Audience and Approach
While Corwin books are written for a range of different audiences—from teachers, to school principals, to superintendents and paraprofessionals—most are written with the primary purpose of providing these educators with the practical tools that will help them in their everyday practice. Of course, there are exceptions—big-picture, inspirational “think pieces” written by leaders in the field and theoretical texts designed to inform educators about the latest in education research and trends. However, even these titles always address the implications for practice—the key “takeaways” for professionals working in the field. The feedback we have gathered from peer reviewers and readers over the years consistently tells us that what readers value the most about our books are the practical tools they provide.

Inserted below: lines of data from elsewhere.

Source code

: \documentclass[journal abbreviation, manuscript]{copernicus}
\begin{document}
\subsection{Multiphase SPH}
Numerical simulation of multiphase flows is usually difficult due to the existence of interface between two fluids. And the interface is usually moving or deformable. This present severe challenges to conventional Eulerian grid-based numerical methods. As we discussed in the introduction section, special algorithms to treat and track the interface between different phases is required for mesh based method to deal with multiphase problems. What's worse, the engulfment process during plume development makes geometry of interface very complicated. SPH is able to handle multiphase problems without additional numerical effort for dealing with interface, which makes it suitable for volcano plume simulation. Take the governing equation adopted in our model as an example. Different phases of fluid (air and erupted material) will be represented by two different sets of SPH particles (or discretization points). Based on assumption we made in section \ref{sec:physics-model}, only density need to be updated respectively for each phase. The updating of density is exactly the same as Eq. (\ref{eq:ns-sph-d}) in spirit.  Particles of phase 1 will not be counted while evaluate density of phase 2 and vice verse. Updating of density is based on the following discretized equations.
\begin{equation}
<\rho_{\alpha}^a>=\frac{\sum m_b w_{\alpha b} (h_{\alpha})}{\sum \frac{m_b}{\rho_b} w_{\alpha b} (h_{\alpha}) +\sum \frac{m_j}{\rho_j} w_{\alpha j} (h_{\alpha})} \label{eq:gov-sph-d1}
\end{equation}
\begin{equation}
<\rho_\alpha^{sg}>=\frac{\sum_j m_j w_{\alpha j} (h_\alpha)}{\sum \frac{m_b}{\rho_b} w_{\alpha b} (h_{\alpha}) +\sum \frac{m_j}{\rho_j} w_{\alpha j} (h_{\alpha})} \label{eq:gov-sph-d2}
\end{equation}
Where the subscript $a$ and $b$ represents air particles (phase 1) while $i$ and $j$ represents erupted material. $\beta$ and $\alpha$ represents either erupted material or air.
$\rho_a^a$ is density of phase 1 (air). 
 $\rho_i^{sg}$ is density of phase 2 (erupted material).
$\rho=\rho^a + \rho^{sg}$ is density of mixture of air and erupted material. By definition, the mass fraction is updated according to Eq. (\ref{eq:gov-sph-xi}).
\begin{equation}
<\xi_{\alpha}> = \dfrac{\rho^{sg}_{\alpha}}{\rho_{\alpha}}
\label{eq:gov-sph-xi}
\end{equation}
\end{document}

With that in mind, please think carefully about the specific audience of readers you’re writing for and the particular types of “ready-made” tools and templates you can create that will have an immediate impact on their day-to-day practice.
An Overview of the Peer Review Process
All Corwin draft manuscripts are sent out to 5-7 peer reviewers who are asked to fill out a questionnaire assessing the strengths and weaknesses of your project. We carefully consider the background and experience of the peer reviewers to make sure the individuals we select are knowledgeable about or interested in the topics addressed in your manuscript. In addition, we will aim to secure reviewers who fit the profile of who we think will be one of the typical readers of your book. The peer review process typically takes 3-5 weeks, and it enables us to gather the feedback we need from subject-matter experts in order to guide you as you revise your manuscript.
Once we have received all of the feedback on your manuscript, we will consolidate the comments and send them to you for consideration. Your acquisitions editor and/or associate editor may also send along an analysis of the reviews and schedule a follow-up phone call to discuss suggested revisions and next steps.
As you draft your chapters, please keep in mind that it’s very important to adhere to the word or page count specified in your contract. The length of the book has an impact on its price point and the associated perceptions in the marketplace, so our editorial and marketing teams have already carefully considered the length and price of the competing books to arrive at your contracted word count.
To monitor the length of your manuscript, you must take into account both the word count of your chapters and the amount of space that will be needed to accommodate any tables, figures, templates, reproducible forms, or other artwork. To determine the overall word count, run a word count on your chapters and then also use the guidelines below to determine the equivalent word count for any non-text items in your manuscript.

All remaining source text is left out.